介護も人や情報が頼りになる 他人事じゃない「高齢の親を虐待」しないための方法――「困ったときに吐き出せる場所があるか」がカギ
■ケアマネ選びが難しい理由とは 実は、この選び方が「難しい」という声を、よく耳にします。 実際、母親の介護のためにケアマネを選ぶことになった50代の知人女性も、「分厚い電話帳みたいな冊子を窓口で渡されたけれど、こんなにたくさんある情報の中から、一体どうやって選んだらいいのか、さっぱりわからない」と途方に暮れたそうです。 職業柄、情報感度も高い知人ですが、事業者選びの材料になるような口コミサイトなどもないため、仕方なく1件1件、冊子にある事業所に電話をかけ、地道に調べるしか方法がなかったといいます。
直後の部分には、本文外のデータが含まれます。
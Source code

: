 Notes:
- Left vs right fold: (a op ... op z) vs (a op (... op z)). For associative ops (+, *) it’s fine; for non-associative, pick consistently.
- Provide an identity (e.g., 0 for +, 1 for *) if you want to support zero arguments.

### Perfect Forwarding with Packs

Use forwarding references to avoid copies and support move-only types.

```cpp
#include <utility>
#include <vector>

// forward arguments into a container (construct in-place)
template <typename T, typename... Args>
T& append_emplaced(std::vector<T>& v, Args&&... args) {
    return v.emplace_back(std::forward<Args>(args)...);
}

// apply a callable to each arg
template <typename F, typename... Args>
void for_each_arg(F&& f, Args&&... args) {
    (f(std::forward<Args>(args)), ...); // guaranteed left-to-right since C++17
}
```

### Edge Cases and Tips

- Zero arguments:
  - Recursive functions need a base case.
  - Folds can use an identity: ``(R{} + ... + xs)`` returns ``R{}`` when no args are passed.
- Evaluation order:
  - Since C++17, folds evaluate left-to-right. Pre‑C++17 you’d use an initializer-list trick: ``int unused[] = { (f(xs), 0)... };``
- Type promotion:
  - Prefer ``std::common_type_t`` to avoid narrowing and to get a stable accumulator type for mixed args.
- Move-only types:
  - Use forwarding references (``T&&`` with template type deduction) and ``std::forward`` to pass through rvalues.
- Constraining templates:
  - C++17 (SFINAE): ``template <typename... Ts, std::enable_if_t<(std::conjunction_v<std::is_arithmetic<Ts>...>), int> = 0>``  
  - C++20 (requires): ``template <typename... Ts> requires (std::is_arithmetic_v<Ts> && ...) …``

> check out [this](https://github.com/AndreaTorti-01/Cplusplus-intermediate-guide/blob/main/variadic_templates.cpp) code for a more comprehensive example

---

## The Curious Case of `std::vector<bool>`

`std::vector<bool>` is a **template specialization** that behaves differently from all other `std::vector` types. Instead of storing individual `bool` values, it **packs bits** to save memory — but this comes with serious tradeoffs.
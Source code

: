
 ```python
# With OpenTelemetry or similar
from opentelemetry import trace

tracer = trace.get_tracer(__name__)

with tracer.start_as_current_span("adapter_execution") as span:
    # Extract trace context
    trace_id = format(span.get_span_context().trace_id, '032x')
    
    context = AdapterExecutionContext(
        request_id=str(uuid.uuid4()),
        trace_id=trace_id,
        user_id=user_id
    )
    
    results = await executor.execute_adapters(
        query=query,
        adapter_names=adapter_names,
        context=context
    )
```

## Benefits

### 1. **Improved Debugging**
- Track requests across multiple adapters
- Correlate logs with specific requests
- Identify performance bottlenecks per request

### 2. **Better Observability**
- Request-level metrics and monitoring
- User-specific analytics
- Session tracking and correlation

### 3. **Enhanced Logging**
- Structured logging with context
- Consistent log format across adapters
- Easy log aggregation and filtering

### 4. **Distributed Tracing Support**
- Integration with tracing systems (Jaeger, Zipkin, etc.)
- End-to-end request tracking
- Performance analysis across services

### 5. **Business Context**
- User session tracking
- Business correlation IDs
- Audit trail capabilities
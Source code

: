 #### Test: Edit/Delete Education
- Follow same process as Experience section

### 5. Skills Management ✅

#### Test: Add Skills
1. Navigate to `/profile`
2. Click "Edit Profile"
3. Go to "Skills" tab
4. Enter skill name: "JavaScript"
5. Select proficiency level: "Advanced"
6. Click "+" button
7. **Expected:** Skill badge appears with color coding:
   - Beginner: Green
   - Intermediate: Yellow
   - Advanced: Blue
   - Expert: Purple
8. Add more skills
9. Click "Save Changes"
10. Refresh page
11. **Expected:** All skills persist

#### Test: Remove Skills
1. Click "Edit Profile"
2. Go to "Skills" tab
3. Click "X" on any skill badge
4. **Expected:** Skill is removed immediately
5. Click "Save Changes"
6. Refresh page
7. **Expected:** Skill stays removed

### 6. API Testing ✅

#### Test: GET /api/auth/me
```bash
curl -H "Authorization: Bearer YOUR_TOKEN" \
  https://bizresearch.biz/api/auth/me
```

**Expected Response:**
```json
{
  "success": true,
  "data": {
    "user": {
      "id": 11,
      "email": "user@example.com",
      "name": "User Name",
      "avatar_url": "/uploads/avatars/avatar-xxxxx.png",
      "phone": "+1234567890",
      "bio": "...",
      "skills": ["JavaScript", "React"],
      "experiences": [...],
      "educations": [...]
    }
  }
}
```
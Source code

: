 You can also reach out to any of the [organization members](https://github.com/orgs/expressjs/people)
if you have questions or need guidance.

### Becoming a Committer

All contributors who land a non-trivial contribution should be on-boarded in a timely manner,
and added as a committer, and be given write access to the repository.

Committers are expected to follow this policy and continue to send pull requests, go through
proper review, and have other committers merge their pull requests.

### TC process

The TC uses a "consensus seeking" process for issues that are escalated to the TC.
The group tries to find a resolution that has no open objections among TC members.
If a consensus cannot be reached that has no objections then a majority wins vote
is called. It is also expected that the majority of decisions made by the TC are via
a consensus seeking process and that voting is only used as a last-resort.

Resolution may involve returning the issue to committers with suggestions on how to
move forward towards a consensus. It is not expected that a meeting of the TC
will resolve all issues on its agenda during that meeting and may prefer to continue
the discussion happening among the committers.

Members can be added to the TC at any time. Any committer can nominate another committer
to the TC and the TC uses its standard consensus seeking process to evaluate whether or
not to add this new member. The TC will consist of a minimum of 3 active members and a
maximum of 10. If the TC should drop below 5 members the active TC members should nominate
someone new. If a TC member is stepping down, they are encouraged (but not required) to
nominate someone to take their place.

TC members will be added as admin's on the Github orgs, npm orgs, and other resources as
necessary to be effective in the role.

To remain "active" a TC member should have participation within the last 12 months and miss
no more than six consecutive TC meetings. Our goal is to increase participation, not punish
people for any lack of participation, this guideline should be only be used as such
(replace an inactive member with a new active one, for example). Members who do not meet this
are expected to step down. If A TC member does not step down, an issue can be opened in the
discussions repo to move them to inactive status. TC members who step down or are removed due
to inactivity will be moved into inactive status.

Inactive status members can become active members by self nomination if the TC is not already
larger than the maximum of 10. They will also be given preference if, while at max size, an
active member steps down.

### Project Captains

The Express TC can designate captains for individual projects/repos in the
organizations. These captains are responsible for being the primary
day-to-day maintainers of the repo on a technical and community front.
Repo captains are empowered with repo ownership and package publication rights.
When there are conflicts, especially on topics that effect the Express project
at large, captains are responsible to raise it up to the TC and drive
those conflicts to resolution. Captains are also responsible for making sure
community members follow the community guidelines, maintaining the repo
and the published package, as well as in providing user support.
事業者数は地域差があるものの、膨大なリストの中から何を基準に選んだらよいか、日ごろウェブサイトでいろいろなサービスや商品を買っている、ITリテラシーが高めの人でも悩んでしまうほど。 確かに、冊子に載っている情報は法人名や所在地、併設サービスなどの概要のみで、施設の特徴やアピールポイントが書かれているわけでもなく、「これを基にどう選んだらいいいのかわからない」のもよく理解できます。おまけに、ウェブサイトを持っていない事業所も多数あり、残念ながらウェブサイトで検索しても、比較検討しづらいのが現状です。
この場合、自宅からの距離や24時間体制かどうか、特定の疾患があればそれに対応しているかどうかなどが1つの基準にはなりますが、自力でリサーチするには限界があります。また相性の良し悪しは、実際に会ってやり取りしてみないとわかりません。 ■まずは会ってから考えてみる そのため、筆者がお勧めするのは、比較検討に多くの手間を割くより、ひとまず空きがある事業所にお願いし、実際にやり取りするなかで相性をはかってみることです。
ひとたびケアマネに依頼すると、ほかの介護職とのつながりも生まれますし、ケアマネの評判など知りたい情報も手に入ることもあります。業界の中のことは、業界の人がよく知っているものです。 そしてそのなかで、より自分たちに合った事業者や人を検討することもできます。 実際、ケアマネや事業所は「合わない」と思えば変えることができます。例えば「話を聞いてくれない、相談にのってくれない」「不要な介護サービスを押し付けてくる」「適切な提案をしてくれない」などに当てはまるようなら、変えることを検討してもよいかもしれません。